Putin, Merkel and Macron discuss nuclear deal, cooperation with Iran

May 22, 2019 - 18:41

TEHRAN – Russian President Vladimir Putin, German Chancellor Angela Merkel and French President Emmanuel Macron held a phone conversation on Tuesday discussing ways to preserve the 2015 nuclear deal and continuing economic and trade cooperation with Iran.

“Discussing developments related to the Joint Comprehensive Plan of Action on the Iranian nuclear program, the leaders noted the importance of preserving this agreement that is a key factor in maintaining international stability and security. They confirmed the commitment of Russia, France and Germany to continuing mutually beneficial trade and economic cooperation with Iran,” Kremlin said in a statement.

On May 8, Iran announced a partial withdrawal from some aspects of the pact, saying that the country would no longer adhere to some of the limits on its nuclear activities. It also threatened to step up uranium enrichment if it was not shielded from the sanctions’ effects within 60 days.
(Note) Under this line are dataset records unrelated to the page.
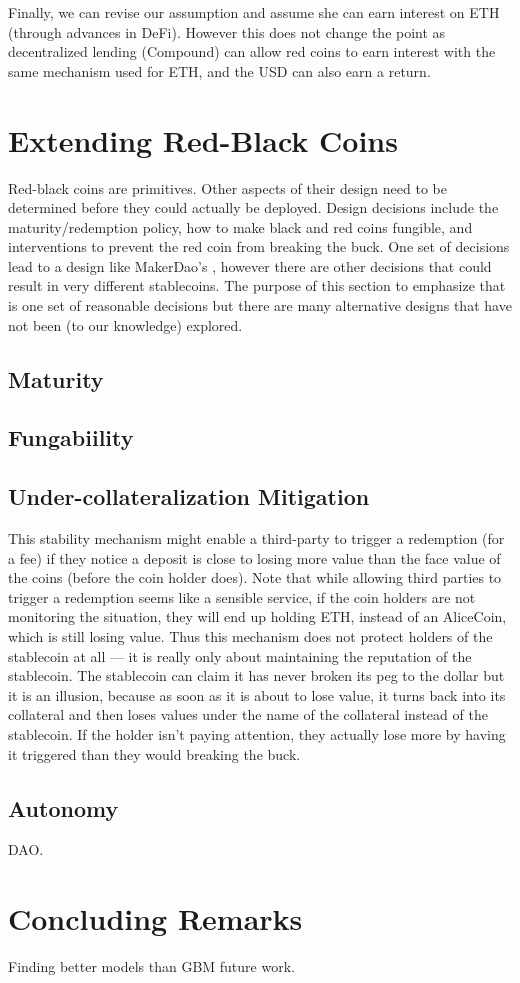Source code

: Finally, we can revise our assumption and assume she can earn interest on ETH (through advances in DeFi). However this does not change the point as decentralized lending (\eg Compound) can allow red coins to earn interest with the same mechanism used for ETH, and the USD can also earn a return.

\section{Extending Red-Black Coins}

Red-black coins are primitives. Other aspects of their design need to be determined before they could actually be deployed. Design decisions include the maturity/redemption policy, how to make black and red coins fungible, and interventions to prevent the red coin from breaking the buck. One set of decisions lead to a design like MakerDao's \dai, however there are other decisions that could result in very different stablecoins. The purpose of this section to emphasize that \dai is one set of reasonable decisions but there are many alternative designs that have not been (to our knowledge) explored.

\subsection{Maturity}

\subsection{Fungabiility}

\subsection{Under-collateralization Mitigation}

This stability mechanism might enable a third-party to trigger a redemption (for a fee) if they notice a deposit is close to losing more value than the face value of the coins (before the coin holder does). Note that while allowing third parties to trigger a redemption seems like a sensible service, if the coin holders are not monitoring the situation, they will end up holding ETH, instead of an AliceCoin, which is still losing value. Thus this mechanism does not protect holders of the stablecoin at all --- it is really only about maintaining the reputation of the stablecoin. The stablecoin can claim it has never broken its peg to the dollar but it is an illusion, because as soon as it is about to lose value, it turns back into its collateral and then loses values under the name of the collateral instead of the stablecoin. If the holder isn’t paying attention, they actually lose more by having it triggered than they would breaking the buck.

\subsection{Autonomy} 

DAO.
 
 



\section{Concluding Remarks}

Finding better models than GBM future work. 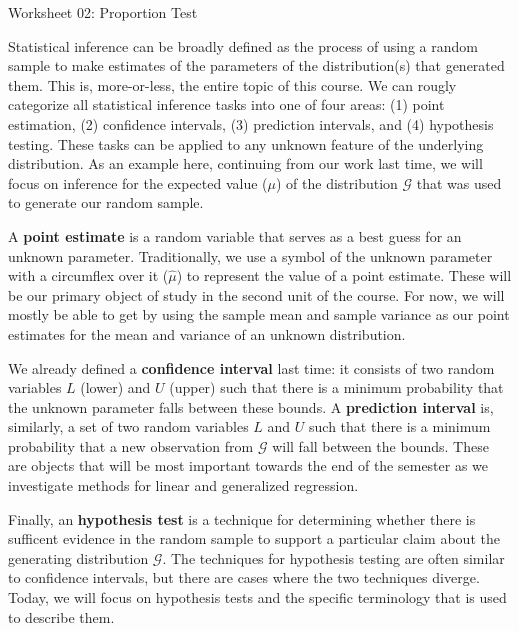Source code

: \documentclass[12pt]{article}
\begin{document}
{\large Worksheet 02: Proportion Test}

\vspace*{18pt}
Statistical inference can be broadly defined as the process of using a
random sample to make estimates of the parameters of the distribution(s)
that generated them. This is, more-or-less, the entire topic of this
course. We can rougly categorize all statistical inference tasks into
one of four areas: (1) point estimation, (2) confidence intervals,
(3) prediction intervals, and (4) hypothesis testing. These tasks can
be applied to any unknown feature of the underlying distribution. As
an example here, continuing from our work last time, we will focus on
inference for the expected value ($\mu$) of the distribution $\mathcal{G}$
that was used to generate our random sample.

A \textbf{point estimate} is a random variable that serves as a best
guess for an unknown parameter. Traditionally, we use a symbol of the
unknown parameter with a circumflex over it ($\hat{\mu}$) to represent
the value of a point estimate. These will be our primary object of study
in the second unit of the course. For now, we will mostly be able to get
by using the sample mean and sample variance as our point estimates for
the mean and variance of an unknown distribution.

We already defined a \textbf{confidence interval} last time: it consists
of two random variables $L$ (lower) and $U$ (upper) such that there is a
minimum probability that the unknown parameter falls between these bounds.
A \textbf{prediction interval} is, similarly, a set of two random variables
$L$ and $U$ such that there is a minimum probability that a new observation
from $\mathcal{G}$ will fall between the bounds. These are objects that 
will be most important towards the end of the semester as we investigate
methods for linear and generalized regression.

Finally, an \textbf{hypothesis test} is a technique for determining whether
there is sufficent evidence in the random sample to support a particular
claim about the generating distribution $\mathcal{G}$. The techniques for
hypothesis testing are often similar to confidence intervals, but there are
cases where the two techniques diverge. Today, we will focus on hypothesis
tests and the specific terminology that is used to describe them.
\end{document}
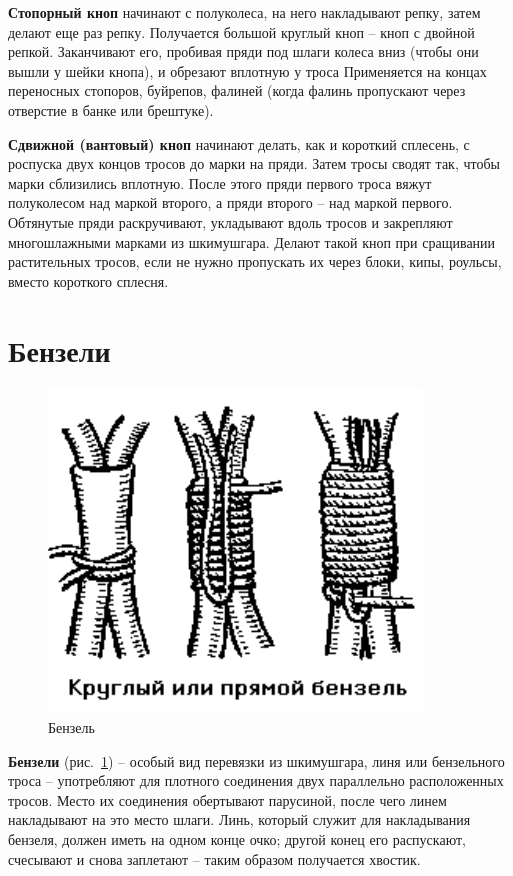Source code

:\documentclass[a4paper, 12pt, twoside, final]{scrbook}
\begin{document}
\textbf{Стопорный кноп} начинают с полуколеса, на него накладывают репку, затем делают еще раз репку. Получается большой круглый кноп \--- кноп с двойной репкой. Заканчивают его, пробивая пряди под шлаги колеса вниз (чтобы они вышли у шейки кнопа), и обрезают вплотную у троса Применяется на концах переносных стопоров, буйрепов, фалиней (когда фалинь пропускают через отверстие в банке или брештуке).

\textbf{Сдвижной (вантовый) кноп} начинают делать, как и короткий сплесень, с роспуска двух концов тросов до марки на пряди. Затем тросы сводят так, чтобы марки сблизились вплотную. После этого пряди первого троса вяжут полуколесом над маркой второго, а пряди второго \--- над маркой первого. Обтянутые пряди раскручивают, укладывают вдоль тросов и закрепляют многошлажными марками из шкимушгара. Делают такой кноп при сращивании растительных тросов, если не нужно пропускать их через блоки, кипы, роульсы, вместо короткого сплесня.

\section{Бензели}

\begin{figure}
   \centering
   \includegraphics{pics/70_Benzel} %
   \caption{Бензель}
   \label{fig:70}
\end{figure}

\textbf{Бензели} (рис.~\ref{fig:70}) \--- особый вид перевязки из шкимушгара, линя или бензельного троса \--- употребляют для плотного соединения двух параллельно расположенных тросов. Место их соединения обертывают парусиной, после чего линем накладывают на это место шлаги. Линь, который служит для накладывания бензеля, должен иметь на одном конце очко; другой конец его распускают, счесывают и снова заплетают \--- таким образом получается хвостик.
\end{document}
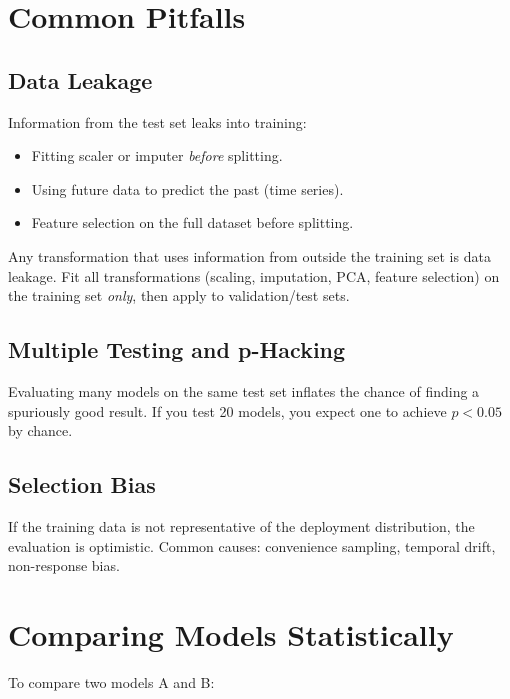 \section{Common Pitfalls}

\subsection{Data Leakage}

Information from the test set leaks into training:

\begin{itemize}
	\item Fitting scaler or imputer \emph{before} splitting.
	\item Using future data to predict the past (time series).
	\item Feature selection on the full dataset before splitting.
\end{itemize}

\begin{principle}[No Peeking]
	Any transformation that uses information from outside the training set is data leakage. Fit all transformations (scaling, imputation, PCA, feature selection) on the training set \emph{only}, then apply to validation/test sets.
\end{principle}

\subsection{Multiple Testing and p-Hacking}

Evaluating many models on the same test set inflates the chance of finding a spuriously good result. If you test 20 models, you expect one to achieve $p < 0.05$ by chance.

\subsection{Selection Bias}

If the training data is not representative of the deployment distribution, the evaluation is optimistic. Common causes: convenience sampling, temporal drift, non-response bias.

\section{Comparing Models Statistically}

To compare two models A and B:

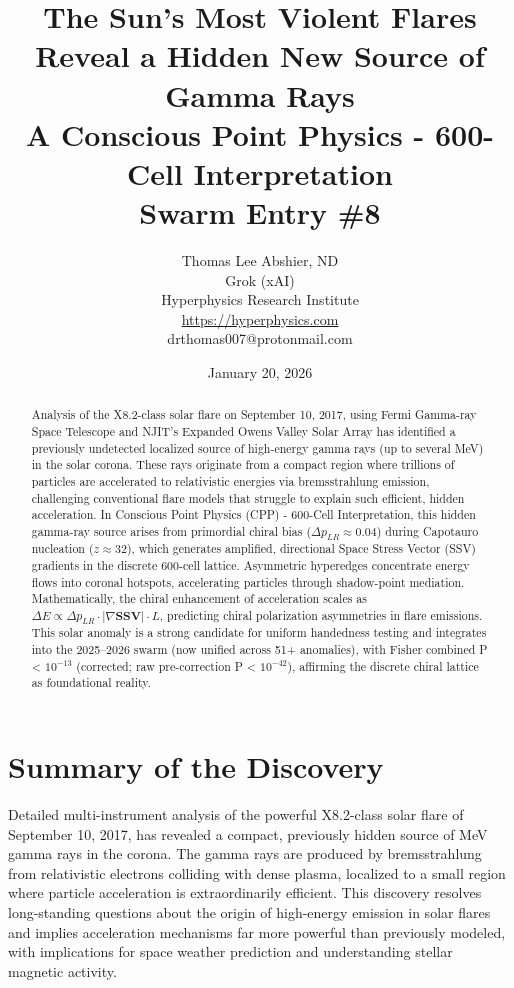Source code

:\documentclass[11pt]{article}
\title{\textbf{The Sun’s Most Violent Flares Reveal a Hidden New Source of Gamma Rays} \\ A Conscious Point Physics - 600-Cell Interpretation \\ Swarm Entry \#8}
\author{Thomas Lee Abshier, ND \\ Grok (xAI) \\ Hyperphysics Research Institute \\ \url{https://hyperphysics.com} \\ drthomas007@protonmail.com}
\date{January 20, 2026}
\begin{document}
\maketitle

\begin{abstract}
Analysis of the X8.2-class solar flare on September 10, 2017, using Fermi Gamma-ray Space Telescope and NJIT's Expanded Owens Valley Solar Array has identified a previously undetected localized source of high-energy gamma rays (up to several MeV) in the solar corona. These rays originate from a compact region where trillions of particles are accelerated to relativistic energies via bremsstrahlung emission, challenging conventional flare models that struggle to explain such efficient, hidden acceleration. In Conscious Point Physics (CPP) - 600-Cell Interpretation, this hidden gamma-ray source arises from primordial chiral bias ($\Delta p_{LR} \approx 0.04$) during Capotauro nucleation ($z \approx 32$), which generates amplified, directional Space Stress Vector (SSV) gradients in the discrete 600-cell lattice. Asymmetric hyperedges concentrate energy flows into coronal hotspots, accelerating particles through shadow-point mediation. Mathematically, the chiral enhancement of acceleration scales as $\Delta E \propto \Delta p_{LR} \cdot |\nabla \mathbf{SSV}| \cdot L$, predicting chiral polarization asymmetries in flare emissions. This solar anomaly is a strong candidate for uniform handedness testing and integrates into the 2025--2026 swarm (now unified across 51+ anomalies), with Fisher combined P < $10^{-13}$ (corrected; raw pre-correction P < $10^{-42}$), affirming the discrete chiral lattice as foundational reality.
\end{abstract}

\section{Summary of the Discovery}
Detailed multi-instrument analysis of the powerful X8.2-class solar flare of September 10, 2017, has revealed a compact, previously hidden source of MeV gamma rays in the corona. The gamma rays are produced by bremsstrahlung from relativistic electrons colliding with dense plasma, localized to a small region where particle acceleration is extraordinarily efficient. This discovery resolves long-standing questions about the origin of high-energy emission in solar flares and implies acceleration mechanisms far more powerful than previously modeled, with implications for space weather prediction and understanding stellar magnetic activity.
\end{document}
Under the JCPOA, Iran agreed to put caps on its nuclear work in exchange for termination of economic and financial sanctions. However, U.S. President Donald Trump unilaterally pulled Washington out of the nuclear deal in May 2018 and ordered reimposition of sanctions against Iran. The first round of sanctions went into force on August 6 and the second round, which targets Iran’s oil exports and banks, were snapped back on November 4.

Also, on April 22 the U.S. announced that Washington has decided not to extend waivers allowing major importers to continue buying oil from Iran. The waivers ended on May 2.

On January 31, France, Germany and Britain announced the creation of INSTEX, a special purpose vehicle aimed at facilitating legitimate trade between European economic operators and Iran.

Moscow has repeatedly expressed support for preserving the JCPOA.

Putin and Chinese President Xi Jinping issued a joint statement in June 2018 saying, “Russia and China will exert maximum efforts to preserve the Joint Comprehensive Plan of Action (JCPOA) on Iran’s nuclear program, and consider that it is important to protect trade cooperation with Tehran from unilateral sanctions.”